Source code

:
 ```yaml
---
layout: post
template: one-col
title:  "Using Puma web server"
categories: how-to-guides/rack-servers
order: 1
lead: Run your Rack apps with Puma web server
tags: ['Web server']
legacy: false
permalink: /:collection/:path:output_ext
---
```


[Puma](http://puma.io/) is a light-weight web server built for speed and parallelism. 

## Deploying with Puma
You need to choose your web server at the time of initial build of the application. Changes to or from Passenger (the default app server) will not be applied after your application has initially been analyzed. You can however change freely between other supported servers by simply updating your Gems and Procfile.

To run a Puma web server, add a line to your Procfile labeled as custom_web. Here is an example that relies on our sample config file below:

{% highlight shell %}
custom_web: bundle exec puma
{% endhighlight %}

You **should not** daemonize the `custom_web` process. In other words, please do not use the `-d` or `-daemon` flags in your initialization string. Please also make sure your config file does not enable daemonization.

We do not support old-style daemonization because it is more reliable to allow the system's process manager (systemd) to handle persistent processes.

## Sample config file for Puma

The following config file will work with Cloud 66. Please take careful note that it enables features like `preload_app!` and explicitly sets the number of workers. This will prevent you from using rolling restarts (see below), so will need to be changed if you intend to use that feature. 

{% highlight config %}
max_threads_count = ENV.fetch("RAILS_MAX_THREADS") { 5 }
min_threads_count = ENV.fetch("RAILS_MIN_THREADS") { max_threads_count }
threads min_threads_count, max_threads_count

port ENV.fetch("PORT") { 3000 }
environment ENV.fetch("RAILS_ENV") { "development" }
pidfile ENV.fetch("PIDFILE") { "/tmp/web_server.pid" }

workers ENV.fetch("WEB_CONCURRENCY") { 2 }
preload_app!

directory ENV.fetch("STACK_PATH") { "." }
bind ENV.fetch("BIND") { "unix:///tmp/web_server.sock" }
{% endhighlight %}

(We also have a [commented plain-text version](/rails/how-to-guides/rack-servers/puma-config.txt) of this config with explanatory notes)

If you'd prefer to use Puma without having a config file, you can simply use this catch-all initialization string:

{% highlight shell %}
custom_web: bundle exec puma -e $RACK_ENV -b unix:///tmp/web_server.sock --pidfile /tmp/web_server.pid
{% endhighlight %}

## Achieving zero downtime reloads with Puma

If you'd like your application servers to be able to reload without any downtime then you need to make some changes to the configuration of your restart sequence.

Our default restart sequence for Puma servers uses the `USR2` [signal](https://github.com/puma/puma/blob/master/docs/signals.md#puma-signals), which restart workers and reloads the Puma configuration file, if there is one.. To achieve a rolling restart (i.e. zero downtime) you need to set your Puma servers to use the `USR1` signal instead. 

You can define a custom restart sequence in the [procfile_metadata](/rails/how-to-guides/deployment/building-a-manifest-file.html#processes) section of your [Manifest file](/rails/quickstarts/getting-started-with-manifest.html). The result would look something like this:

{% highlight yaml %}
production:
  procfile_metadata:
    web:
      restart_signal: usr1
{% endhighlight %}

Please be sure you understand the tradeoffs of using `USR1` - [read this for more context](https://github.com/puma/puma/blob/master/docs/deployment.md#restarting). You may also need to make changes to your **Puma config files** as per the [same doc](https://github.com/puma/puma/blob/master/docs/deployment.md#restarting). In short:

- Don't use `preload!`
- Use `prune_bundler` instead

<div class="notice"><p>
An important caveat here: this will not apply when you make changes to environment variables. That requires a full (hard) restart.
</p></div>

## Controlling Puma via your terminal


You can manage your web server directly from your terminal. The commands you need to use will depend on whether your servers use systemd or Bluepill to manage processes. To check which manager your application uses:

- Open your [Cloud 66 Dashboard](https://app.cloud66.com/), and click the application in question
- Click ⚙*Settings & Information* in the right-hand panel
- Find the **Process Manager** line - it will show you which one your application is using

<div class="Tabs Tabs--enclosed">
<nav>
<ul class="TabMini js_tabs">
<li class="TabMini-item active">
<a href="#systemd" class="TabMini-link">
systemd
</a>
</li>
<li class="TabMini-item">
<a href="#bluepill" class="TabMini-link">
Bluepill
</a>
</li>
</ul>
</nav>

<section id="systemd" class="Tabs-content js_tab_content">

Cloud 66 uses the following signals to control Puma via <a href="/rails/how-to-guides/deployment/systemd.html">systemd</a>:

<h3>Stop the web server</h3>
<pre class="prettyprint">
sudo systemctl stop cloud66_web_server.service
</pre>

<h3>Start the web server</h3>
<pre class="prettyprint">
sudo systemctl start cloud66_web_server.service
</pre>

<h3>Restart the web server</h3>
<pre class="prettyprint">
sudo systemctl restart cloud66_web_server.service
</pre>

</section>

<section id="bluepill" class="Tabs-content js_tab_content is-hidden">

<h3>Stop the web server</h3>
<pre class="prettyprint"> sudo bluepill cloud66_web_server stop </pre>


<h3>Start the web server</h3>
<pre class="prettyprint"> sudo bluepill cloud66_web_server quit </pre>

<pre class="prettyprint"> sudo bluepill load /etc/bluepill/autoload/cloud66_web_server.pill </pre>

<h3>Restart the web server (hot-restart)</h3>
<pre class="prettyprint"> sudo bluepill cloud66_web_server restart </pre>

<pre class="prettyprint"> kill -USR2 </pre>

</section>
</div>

+ + + + +

■ Assignment ■
Write out every record again, exactly as it was written.

■ Answer below ■
Source code

:
 ```yaml
---
layout: post
template: one-col
title:  "Using Puma web server"
categories: how-to-guides/rack-servers
order: 1
lead: Run your Rack apps with Puma web server
tags: ['Web server']
legacy: false
permalink: /:collection/:path:output_ext
---
```


[Puma](http://puma.io/) is a light-weight web server built for speed and parallelism. 

## Deploying with Puma
You need to choose your web server at the time of initial build of the application. Changes to or from Passenger (the default app server) will not be applied after your application has initially been analyzed. You can however change freely between other supported servers by simply updating your Gems and Procfile.

To run a Puma web server, add a line to your Procfile labeled as custom_web. Here is an example that relies on our sample config file below:

{% highlight shell %}
custom_web: bundle exec puma
{% endhighlight %}

You **should not** daemonize the `custom_web` process. In other words, please do not use the `-d` or `-daemon` flags in your initialization string. Please also make sure your config file does not enable daemonization.

We do not support old-style daemonization because it is more reliable to allow the system's process manager (systemd) to handle persistent processes.

## Sample config file for Puma

The following config file will work with Cloud 66. Please take careful note that it enables features like `preload_app!` and explicitly sets the number of workers. This will prevent you from using rolling restarts (see below), so will need to be changed if you intend to use that feature. 

{% highlight config %}
max_threads_count = ENV.fetch("RAILS_MAX_THREADS") { 5 }
min_threads_count = ENV.fetch("RAILS_MIN_THREADS") { max_threads_count }
threads min_threads_count, max_threads_count

port ENV.fetch("PORT") { 3000 }
environment ENV.fetch("RAILS_ENV") { "development" }
pidfile ENV.fetch("PIDFILE") { "/tmp/web_server.pid" }

workers ENV.fetch("WEB_CONCURRENCY") { 2 }
preload_app!

directory ENV.fetch("STACK_PATH") { "." }
bind ENV.fetch("BIND") { "unix:///tmp/web_server.sock" }
{% endhighlight %}

(We also have a [commented plain-text version](/rails/how-to-guides/rack-servers/puma-config.txt) of this config with explanatory notes)

If you'd prefer to use Puma without having a config file, you can simply use this catch-all initialization string:

{% highlight shell %}
custom_web: bundle exec puma -e $RACK_ENV -b unix:///tmp/web_server.sock --pidfile /tmp/web_server.pid
{% endhighlight %}

## Achieving zero downtime reloads with Puma

If you'd like your application servers to be able to reload without any downtime then you need to make some changes to the configuration of your restart sequence.

Our default restart sequence for Puma servers uses the `USR2` [signal](https://github.com/puma/puma/blob/master/docs/signals.md#puma-signals), which restart workers and reloads the Puma configuration file, if there is one.. To achieve a rolling restart (i.e. zero downtime) you need to set your Puma servers to use the `USR1` signal instead. 

You can define a custom restart sequence in the [procfile_metadata](/rails/how-to-guides/deployment/building-a-manifest-file.html#processes) section of your [Manifest file](/rails/quickstarts/getting-started-with-manifest.html). The result would look something like this:

{% highlight yaml %}
production:
  procfile_metadata:
    web:
      restart_signal: usr1
{% endhighlight %}

Please be sure you understand the tradeoffs of using `USR1` - [read this for more context](https://github.com/puma/puma/blob/master/docs/deployment.md#restarting). You may also need to make changes to your **Puma config files** as per the [same doc](https://github.com/puma/puma/blob/master/docs/deployment.md#restarting). In short:

- Don't use `preload!`
- Use `prune_bundler` instead

<div class="notice"><p>
An important caveat here: this will not apply when you make changes to environment variables. That requires a full (hard) restart.
</p></div>

## Controlling Puma via your terminal


You can manage your web server directly from your terminal. The commands you need to use will depend on whether your servers use systemd or Bluepill to manage processes. To check which manager your application uses:

- Open your [Cloud 66 Dashboard](https://app.cloud66.com/), and click the application in question
- Click ⚙*Settings & Information* in the right-hand panel
- Find the **Process Manager** line - it will show you which one your application is using

<div class="Tabs Tabs--enclosed">
<nav>
<ul class="TabMini js_tabs">
<li class="TabMini-item active">
<a href="#systemd" class="TabMini-link">
systemd
</a>
</li>
<li class="TabMini-item">
<a href="#bluepill" class="TabMini-link">
Bluepill
</a>
</li>
</ul>
</nav>

<section id="systemd" class="Tabs-content js_tab_content">

Cloud 66 uses the following signals to control Puma via <a href="/rails/how-to-guides/deployment/systemd.html">systemd</a>:

<h3>Stop the web server</h3>
<pre class="prettyprint">
sudo systemctl stop cloud66_web_server.service
</pre>

<h3>Start the web server</h3>
<pre class="prettyprint">
sudo systemctl start cloud66_web_server.service
</pre>

<h3>Restart the web server</h3>
<pre class="prettyprint">
sudo systemctl restart cloud66_web_server.service
</pre>

</section>

<section id="bluepill" class="Tabs-content js_tab_content is-hidden">

<h3>Stop the web server</h3>
<pre class="prettyprint"> sudo bluepill cloud66_web_server stop </pre>


<h3>Start the web server</h3>
<pre class="prettyprint"> sudo bluepill cloud66_web_server quit </pre>

<pre class="prettyprint"> sudo bluepill load /etc/bluepill/autoload/cloud66_web_server.pill </pre>

<h3>Restart the web server (hot-restart)</h3>
<pre class="prettyprint"> sudo bluepill cloud66_web_server restart </pre>

<pre class="prettyprint"> kill -USR2 </pre>

</section>
</div>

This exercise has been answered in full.